TASK BRIEF: What is the number of lines in the entries below that include the word "sudo"? Provide the number only.

---------- DATA FOR REVIEW ----------

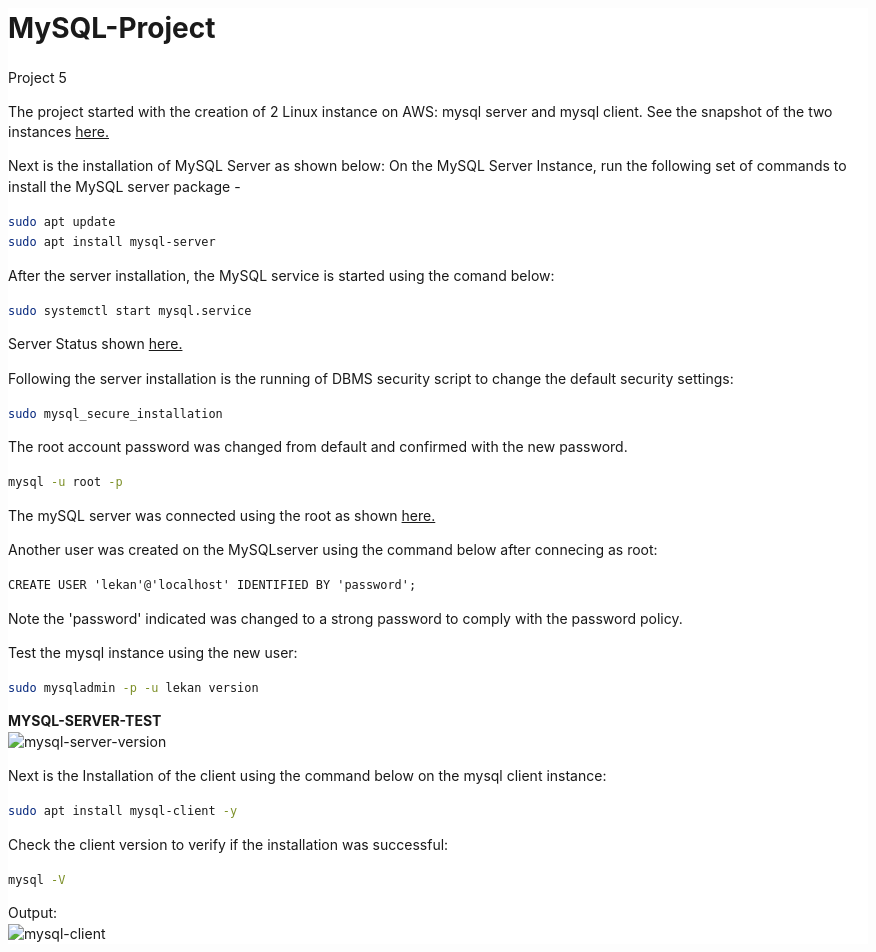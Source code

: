 # MySQL-Project
Project 5

The project started with the creation of 2 Linux instance on AWS:  mysql server and mysql client.  See the snapshot of the two instances [here.](<img width="825" alt="EC2 Instances" src="https://user-images.githubusercontent.com/61512079/177770454-28e8b44f-65bd-4282-a676-65ae151fe7b5.PNG">)

Next is the installation of MySQL Server as shown below:
On the MySQL Server Instance, run the following set of commands to install the MySQL server package  -
```bash
sudo apt update
sudo apt install mysql-server
```
After the server installation, the MySQL service is started using the comand below:
```bash
sudo systemctl start mysql.service
```
Server Status shown [here.](https://user-images.githubusercontent.com/61512079/177774361-31d43b24-d4f9-4ed3-af77-48266a0b89c6.PNG)

Following the server installation is the running of DBMS security script to change the default security settings:
```bash
sudo mysql_secure_installation
```
The root account password was changed from default and confirmed with the new password.
```bash
mysql -u root -p
```
The mySQL server was connected using the root as shown [here.](https://user-images.githubusercontent.com/61512079/177778930-f3e11c79-89e1-442b-8f84-8ec5441946c4.png)

Another user was created on the MySQLserver using the command below after connecing as root:
```mysql
CREATE USER 'lekan'@'localhost' IDENTIFIED BY 'password';
```
Note the 'password' indicated was changed to a strong password to comply with the password policy.

Test the mysql instance using the new user:
```bash
sudo mysqladmin -p -u lekan version
```
**MYSQL-SERVER-TEST**\
<img width="726" alt="mysql-server-version" src="https://user-images.githubusercontent.com/61512079/177782995-ab81af84-a9cc-4dd8-87d7-17a20b18f489.PNG">

Next is the Installation of the client using the command below on the mysql client instance:
```bash
sudo apt install mysql-client -y
```
Check the client version to verify if the installation was successful:
```bash
mysql -V
```
Output:\
<img width="407" alt="mysql-client" src="https://user-images.githubusercontent.com/61512079/177784207-3e6f6c96-4fd8-4a45-883c-1d40d6f01f41.PNG">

----------

TASK RESULT: 6